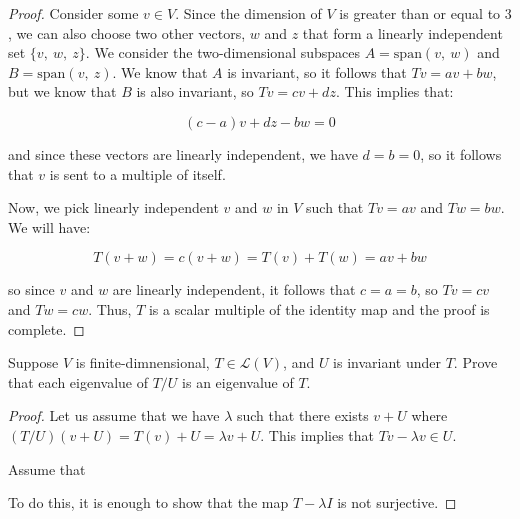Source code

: \documentclass[10pt, oneside]{article}
\newenvironment{problem}[2][Problem]{\begin{trivlist}
\item[\hskip \labelsep {\bfseries #1}\hskip \labelsep {\bfseries #2.}]}{\end{trivlist}}
\begin{document}
    \begin{proof}

      Consider some $v \in V$. Since the dimension of $V$ is greater than or equal to $3$, we can also choose
      two other vectors, $w$ and $z$ that form a linearly independent set $\{v, \ w, \ z\}$.
      We consider the two-dimensional subspaces $A = \text{span}(v, \ w)$ and $B = \text{span}(v, \ z)$. We know that
      $A$ is invariant, so it follows that $Tv = av + bw$, but we know that $B$ is also invariant, so $Tv = cv + dz$. This implies that:

      $$(c - a)v + dz - bw = 0$$

      and since these vectors are linearly independent, we have $d = b = 0$, so it follows that $v$ is sent to a multiple of itself.
      \newline

      Now, we pick linearly independent $v$ and $w$ in $V$ such that $T v = a v$ and $T w = b w$. We will have:

      $$T(v + w) = c(v + w) = T(v) + T(w) = av + bw$$

      so since $v$ and $w$ are linearly independent, it follows that $c = a = b$, so $Tv = cv$ and $Tw = cw$. Thus, $T$ is a scalar multiple of the
      identity map and the proof is complete.

    \end{proof}

    \begin{problem}{5.35}
      Suppose $V$ is finite-dimnensional, $T \in \mathcal{L}(V)$, and $U$ is invariant under $T$. Prove that each eigenvalue of $T/U$ is an eigenvalue of $T$.
    \end{problem}

    \begin{proof}
      Let us assume that we have $\lambda$ such that there exists $v + U$ where $(T/U)(v + U) = T(v) + U = \lambda v + U$. This
      implies that $Tv - \lambda v \in U$.
      \newline

      Assume that 

      To do this, it is enough to show that the map $T - \lambda I$ is not surjective.
    \end{proof}

    
\end{document}
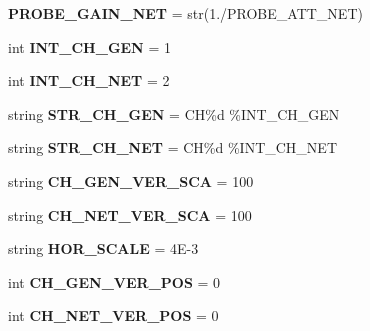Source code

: \begin{DoxyCompactItemize}
{\bfseries P\+R\+O\+B\+E\+\_\+\+G\+A\+I\+N\+\_\+\+N\+ET} = str(1./P\+R\+O\+B\+E\+\_\+\+A\+T\+T\+\_\+\+N\+ET)
\item 
\mbox{\label{namespacescope_a9ed177f456d6aece325c445d871c2a5f}} 
int {\bfseries I\+N\+T\+\_\+\+C\+H\+\_\+\+G\+EN} = 1
\item 
\mbox{\label{namespacescope_a19811906aa25847fd51f8954e798881e}} 
int {\bfseries I\+N\+T\+\_\+\+C\+H\+\_\+\+N\+ET} = 2
\item 
\mbox{\label{namespacescope_a95f21afa24b3b605ba22ae4ed03b3e88}} 
string {\bfseries S\+T\+R\+\_\+\+C\+H\+\_\+\+G\+EN} = \textquotesingle{}CH\%d\textquotesingle{} \%I\+N\+T\+\_\+\+C\+H\+\_\+\+G\+EN
\item 
\mbox{\label{namespacescope_a3ac22ba0413a2914150dedd25e00d585}} 
string {\bfseries S\+T\+R\+\_\+\+C\+H\+\_\+\+N\+ET} = \textquotesingle{}CH\%d\textquotesingle{} \%I\+N\+T\+\_\+\+C\+H\+\_\+\+N\+ET
\item 
\mbox{\label{namespacescope_a1093dc15c7839bfcd362071df46df4a0}} 
string {\bfseries C\+H\+\_\+\+G\+E\+N\+\_\+\+V\+E\+R\+\_\+\+S\+CA} = \textquotesingle{}100\textquotesingle{}
\item 
\mbox{\label{namespacescope_a80068f668a408687c053b1633f69aca4}} 
string {\bfseries C\+H\+\_\+\+N\+E\+T\+\_\+\+V\+E\+R\+\_\+\+S\+CA} = \textquotesingle{}100\textquotesingle{}
\item 
\mbox{\label{namespacescope_a779cd5a07f5158422a889b53ce6090ba}} 
string {\bfseries H\+O\+R\+\_\+\+S\+C\+A\+LE} = \textquotesingle{}4\+E-\/3\textquotesingle{}
\item 
\mbox{\label{namespacescope_aeb8f8bc1d697710ccb771c89d9fa0800}} 
int {\bfseries C\+H\+\_\+\+G\+E\+N\+\_\+\+V\+E\+R\+\_\+\+P\+OS} = 0
\item 
\mbox{\label{namespacescope_a2eb8d7d8a60ba2c46f0642711c1aecf6}} 
int {\bfseries C\+H\+\_\+\+N\+E\+T\+\_\+\+V\+E\+R\+\_\+\+P\+OS} = 0
\end{DoxyCompactItemize}


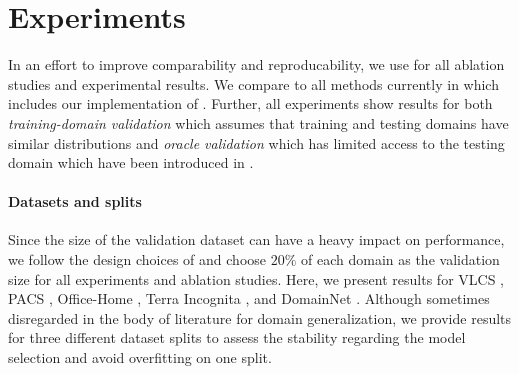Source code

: \section{Experiments}
In an effort to improve comparability and reproducability, we use \domainbed \citep{gulrajani2020search} for all ablation studies and experimental results. We compare to all methods currently in \domainbed which includes our implementation of \rsc. Further, all experiments show results for both \emph{training-domain validation} which assumes that training and testing domains have similar distributions  and \emph{oracle validation} which has limited access to the testing domain which have been introduced in .

\paragraph{Datasets and splits}
Since the size of the validation dataset can have a heavy impact on performance, we follow the design choices of \domainbed and choose $20\%$ of each domain as the validation size for all experiments and ablation studies. Here, we present results for VLCS \citep{FangXR13}, PACS \citep{LiYSH17}, Office-Home \citep{VenkateswaraECP17}, Terra Incognita \citep{BeeryHP18}, and DomainNet \citep{PengBXHSW19}. Although sometimes disregarded in the body of literature for domain generalization, we provide results for three different dataset splits to assess the stability regarding the model selection and avoid overfitting on one split. 

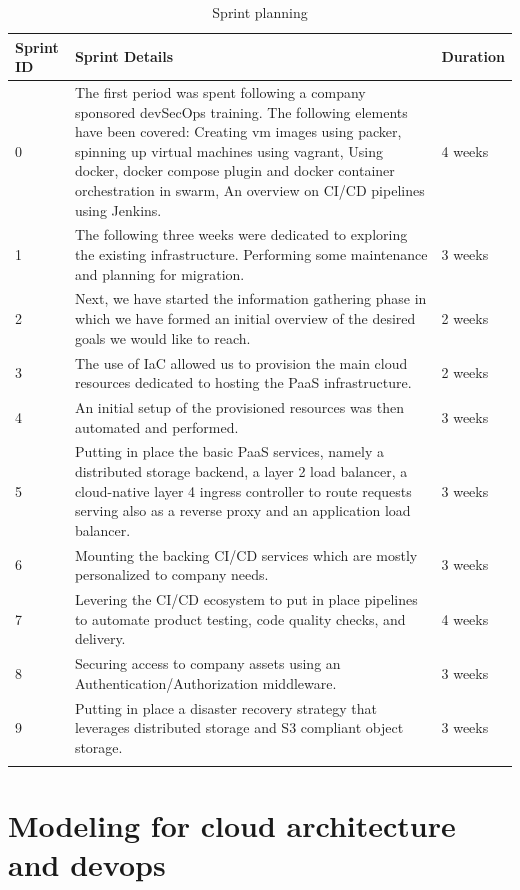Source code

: \begin{longtable}[H]{|m{2cm}|m{10cm}|m{2cm}|}
\hline
 {\textbf{Sprint ID}} & {\textbf{Sprint Details }} & {\textbf{Duration }} \\ \hline 
0 
&
The first period was spent following a company sponsored devSecOps training. The following elements have been covered: 
Creating vm images using packer, spinning up virtual machines using vagrant,  
Using docker, docker compose plugin and docker container orchestration in swarm, 
An overview on CI/CD pipelines using Jenkins. 
&
4 weeks  \\
\hline
1 
&
The following three weeks were dedicated to exploring the existing infrastructure. Performing some maintenance and planning for migration. 
&
3 weeks  \\ \hline
2 
&
Next, we have started the information gathering phase in which we have formed an initial overview of the desired goals we would like to reach. 
&
2 weeks \\ \hline
3 
&
The use of IaC allowed us to provision the main cloud resources dedicated to hosting the PaaS infrastructure. 
&
2 weeks \\ \hline
4 
&
An initial setup of the provisioned resources was then automated and performed. 
&
3 weeks \\ \hline
5 
&
Putting in place the basic PaaS services, namely a distributed storage backend, a layer 2 load balancer, a cloud-native layer 4 ingress controller to route requests serving also as a reverse proxy and an application load balancer. 
&
3 weeks \\ \hline
6 
&
Mounting the backing CI/CD services which are mostly personalized to company needs. 
&
3 weeks \\ \hline
7 
&
Levering the CI/CD ecosystem to put in place pipelines to automate product testing, code quality checks, and delivery. 
&
4 weeks \\ \hline
8 
&
Securing access to company assets using an Authentication/Authorization middleware. 
&
3 weeks \\ \hline
9 
&
Putting in place a disaster recovery strategy that leverages distributed storage and S3 compliant object storage. 
&
3 weeks \\ \hline

\caption{ Sprint planning}
\end{longtable}


\section{Modeling for cloud architecture and devops }

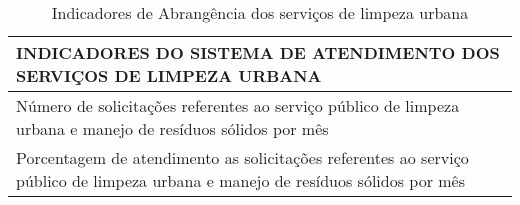 \begin{table}[h!]
  \centering
  \caption{Indicadores de Abrangência dos serviços de limpeza urbana }
    \begin{tabular}{|p{22.785em}|}
    \toprule
    \rowcolor[rgb]{ .867,  .922,  .969} INDICADORES DO SISTEMA DE ATENDIMENTO DOS SERVIÇOS DE LIMPEZA URBANA \\
    \midrule
    Número de solicitações referentes ao serviço público de limpeza urbana e manejo de resíduos sólidos por mês \\
    \midrule
    Porcentagem de atendimento as solicitações referentes ao serviço público de limpeza urbana e manejo de resíduos sólidos por mês \\
    \bottomrule
    \end{tabular}%
  \label{tab:ind_abrangencia_slu}%
\end{table}%
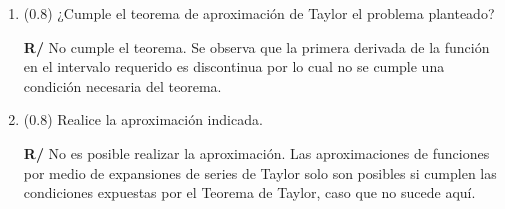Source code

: \documentclass[12pt]{article}
\begin{document}
\begin{enumerate}[leftmargin=*,widest=9]
   \begin{enumerate}[label=\alph*]
    \item (\(0.8\)) ¿Cumple el teorema de aproximación de Taylor el problema planteado?


    \textbf{R/} No cumple el teorema. Se observa que la primera derivada de la función en el intervalo requerido es discontinua por lo cual no se cumple una condición necesaria del teorema.

\item (\(0.8\)) Realice la aproximación indicada.


\textbf{R/} No es posible realizar la aproximación. Las aproximaciones de funciones por medio de expansiones de series de Taylor solo son posibles si cumplen las condiciones expuestas por el Teorema de Taylor, caso que no sucede aquí.

  \end{enumerate}
\end{enumerate}
\end{document}
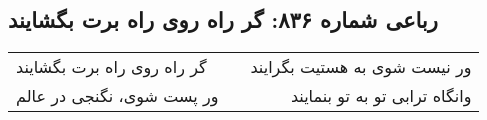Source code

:\begin{center}
\section*{رباعی شماره ۸۳۶: گر راه روی راه برت بگشایند}
\label{sec:0836}
\begin{longtable}{l p{0.5cm} r}
گر راه روی راه برت بگشایند
&&
ور نیست شوی به هستیت بگرایند
\\
ور پست شوی، نگنجی در عالم
&&
وانگاه ترابی تو به تو بنمایند
\\
\end{longtable}
\end{center}
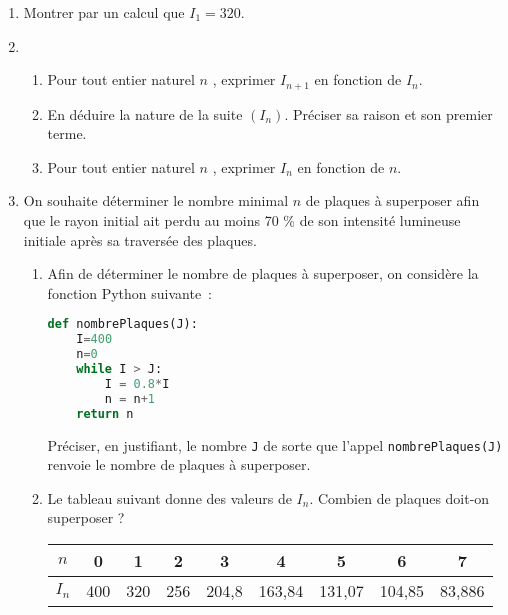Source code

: \begin{enumerate}
     \item
     Montrer par un calcul que $I_{ 1 }=320.$
     \item
     \begin{enumerate}[label=\alph*.]
          \item
          Pour tout entier naturel $n$ , exprimer $I_{ n+1 }$ en fonction de $I_{ n }.$
          \item
          En déduire la nature de la suite $( I_{ n } ).$ Préciser sa raison et son premier terme.
          \item
          Pour tout entier naturel $n$ , exprimer $I_{ n }$ en fonction de $n. $
     \end{enumerate}
     \item
     On souhaite déterminer le nombre minimal $n$ de plaques à superposer afin que le rayon initial ait perdu au moins 70 \% de son intensité lumineuse initiale après sa traversée des plaques.
     \begin{enumerate}[label=\alph*.]
          \item
          Afin de déterminer le nombre de plaques à superposer, on considère la fonction Python suivante~:
\begin{lstlisting}[language=Python]
def nombrePlaques(J):
	I=400
	n=0
	while I > J:
		I = 0.8*I
		n = n+1
	return n
     \end{lstlisting}
     Préciser, en justifiant, le nombre \texttt{J} de sorte que l'appel \texttt{nombrePlaques(J)} renvoie le nombre de plaques à superposer.
     \item
     Le tableau suivant donne des valeurs de $I_{ n }.$ Combien de plaques doit-on superposer ?
     \begin{center}
          \begin{tabular}{|c|c|c|c|c|c|c|c|c|}%
               \hline
               $n$ &  0 & 1 & 2 & 3 & 4 & 5 & 6 & 7 \\
               \hline
               $I_{ n }$  & 400 & 320 & 256 & 204,8 & 163,84 & 131,07 & 104,85 & 83,886 \\
               \hline
          \end{tabular}
     \end{center}
\end{enumerate}
\end{enumerate}
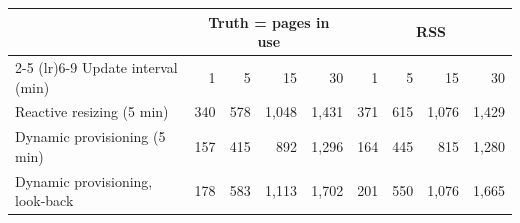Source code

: \begin{tabular}{lrrrrrrrr}
\toprule
 & \multicolumn{4}{c}{Truth = pages in use} & \multicolumn{4}{c}{RSS} \\
\cmidrule(lr){2-5} \cmidrule(lr){6-9}
Update interval (min) & 1 & 5 & 15 & 30 & 1 & 5 & 15 & 30 \\
\midrule
Reactive resizing (5 min) & 340 & 578 & 1{,}048 & 1{,}431 & 371 & 615 & 1{,}076 & 1{,}429 \\
Dynamic provisioning (5 min) & 157 & 415 & 892 & 1{,}296 & 164 & 445 & 815 & 1{,}280 \\
Dynamic provisioning, look-back & 178 & 583 & 1{,}113 & 1{,}702 & 201 & 550 & 1{,}076 & 1{,}665 \\
\bottomrule
\end{tabular}
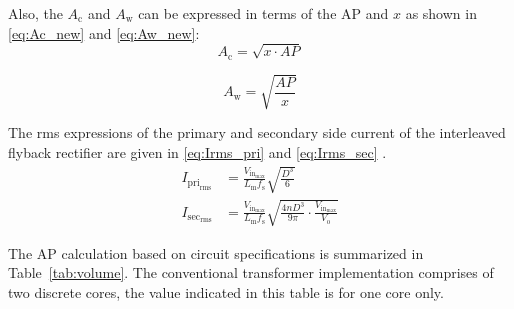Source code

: \documentclass[lettersize,journal]{IEEEtran}
\begin{document}
Also, the $A_{\mathrm{c}}$ and $A_{\mathrm{w}}$ can be expressed in terms of the AP and $x$ as shown in \eqref{eq:Ac_new} and \eqref{eq:Aw_new}:
\begin{equation}
\label{eq:Ac_new}
A_{\mathrm{c}} = \sqrt{x \cdot AP}
\end{equation}

\begin{equation}
\label{eq:Aw_new}
A_{\mathrm{w}} = \sqrt{\frac{AP}{x}}
\end{equation}

The rms expressions of the primary and secondary side current of the interleaved flyback rectifier are given in \eqref{eq:Irms_pri} and \eqref{eq:Irms_sec} \cite{ref8}.
\begin{align}
I_{\mathrm{pri}_{\mathrm{rms}}} &= \frac{V_{\mathrm{in}_{\mathrm{max}}}}{L_{\mathrm{m}} f_{\mathrm{s}}} \sqrt{\frac{D^3}{6}} \label{eq:Irms_pri}\\
I_{\mathrm{sec}_{\mathrm{rms}}} &= \frac{V_{\mathrm{in}_{\mathrm{max}}}}{L_{\mathrm{m}} f_{\mathrm{s}}} \sqrt{\frac{4 n D^3}{9 \pi} \cdot \frac{V_{\mathrm{in}_{\mathrm{max}}}}{V_{\mathrm{o}}}} \label{eq:Irms_sec}
\end{align}

The AP calculation based on circuit specifications is summarized in Table~\ref{tab:volume}. The conventional transformer implementation comprises of two discrete cores, the value indicated in this table is for one core only.
\end{document}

* [Assigned task]
Copy each line of the entries in which the string "cloud" is found.

* [Worked solution]
The use of IaC allowed us to provision the main cloud resources dedicated to hosting the PaaS infrastructure. 
Putting in place the basic PaaS services, namely a distributed storage backend, a layer 2 load balancer, a cloud-native layer 4 ingress controller to route requests serving also as a reverse proxy and an application load balancer. 
\section{Modeling for cloud architecture and devops }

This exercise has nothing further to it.